- Born: Ellen Jane Whelan 7 April 1884 Belfast, Ireland
- Died: 27 October 1960 (aged 72–73) Glengarriff Parade, Dublin
- Occupation: trade union organiser

= Ellen Grimley =

Ellen "Nellie" Grimley also known as Nellie Gordon (7 April 1884 – 27 October 1960) was an Irish trade unionist.

==Early life==
Ellen Grimley was born Ellen Jane Whelan in Belfast on 7 April 1884. She was the only daughter of John Whelan, a tradesman and the former Mary McGorrian. Grimley, by her own account, grew up in a comfortable home but was aware of the severe poverty and deprivation around her. At age 11, she began her career as a mill worker part time while continuing to attend school three days a week. Later she became a doffing mistress, overseeing the spinning frames at Owen O’Cork's mill, Belfast.

==Union career==
She was involved in the trade union movement from 1912, becoming a member of the Belfast branch of the Irish Women Workers' Union (IWWU). It was through the union that she met James Connolly, who was impressed by her manner, and offered her a full time position as a union organiser at the offices of the Irish Textile Workers' Union (ITWU) in York Street. Her elder brother encouraged her to take the position, which she accepted. Initially she received no wage, but soon developed a reputation for addressing large public meetings as an animated speaker, who proved very popular with factory girls.
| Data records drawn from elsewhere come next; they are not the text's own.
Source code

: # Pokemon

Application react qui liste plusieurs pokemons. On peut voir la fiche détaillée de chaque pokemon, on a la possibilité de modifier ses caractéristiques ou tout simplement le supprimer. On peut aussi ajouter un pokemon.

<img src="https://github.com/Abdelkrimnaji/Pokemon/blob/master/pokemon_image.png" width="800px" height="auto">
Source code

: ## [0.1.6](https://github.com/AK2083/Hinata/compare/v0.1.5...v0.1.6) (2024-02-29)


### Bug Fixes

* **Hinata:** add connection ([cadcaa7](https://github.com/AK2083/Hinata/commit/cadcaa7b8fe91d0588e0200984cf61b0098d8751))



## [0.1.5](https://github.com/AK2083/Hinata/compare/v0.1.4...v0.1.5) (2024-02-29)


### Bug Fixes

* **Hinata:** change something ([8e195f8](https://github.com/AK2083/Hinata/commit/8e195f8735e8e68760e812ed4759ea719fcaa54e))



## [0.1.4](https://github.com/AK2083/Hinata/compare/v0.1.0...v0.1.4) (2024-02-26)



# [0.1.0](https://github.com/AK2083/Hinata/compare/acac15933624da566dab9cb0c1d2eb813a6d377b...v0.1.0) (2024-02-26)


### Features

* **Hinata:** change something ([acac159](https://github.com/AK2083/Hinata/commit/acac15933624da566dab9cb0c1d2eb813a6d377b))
Connolly and other union members encouraged her to read more broadly, leading to Grimley becoming more active in politics. In 1913 she attended the Irish Trade Union Congress in Cork as an IWWU delegate. There she addressed a labour party meeting in Cobh, and the ITGWU platform in Blackpool, Cork. En route back to Belfast, she addressed a very well attended meeting at Liberty Hall in Dublin. She spoke on the same platform as Keir Hardie at the Belfast Co-operative Hall, most likely in 1913. She campaigned for the Dublin workers suffering during the lockout in the same year, fundraising for them in Belfast. Along with her close friends, Winifred Carney, Cathal O'Shannon and James Grimley, they became known as the "Don't Give a Damn League", referencing Grimley's often repeated quote that she did not "care a damn" if a policeman was present. She signed a 1913 manifesto, To the Linen Slaves of Belfast, with Carney and Connolly, which described the Belfast mills as "slaughterhouses for the women and penitentiaries for the children." From 1915, she worked as a sick visitor in the national health insurance scheme.

==Family and later life==
She married Joseph Gordon, a Belfast carter, in October 1906. She was later widowed in December 1913 when her husband died from tuberculosis aged 28. She was remarried to James Grimley in September 1915. Her husband was a postman who was active in the Socialist Party of Ireland, and then the Belfast labour party from 1918. After the birth of their first child in the summer of 1916, Grimley had less time for the union movement, and while she was a member of Cumann na mBan, she did not take an active role in the War of Independence. She ran a secondhand furniture shop near Newtonards Road, but the family were forced to move to Dublin in 1935 following the outbreak of sectarian violence in Belfast. She and husband were friends with Ina Connolly, James Connolly's daughter. Grimley wrote an account of her work with James Connolly in 1953. The book, Ellen Grimley (Nellie Gordon) - Reminiscences of her Work with James Connolly in Belfast, was edited for publication by Helga Woggon in 2000. Grimely died on 27 October 1960 at her home on Glengarriff Parade, Dublin.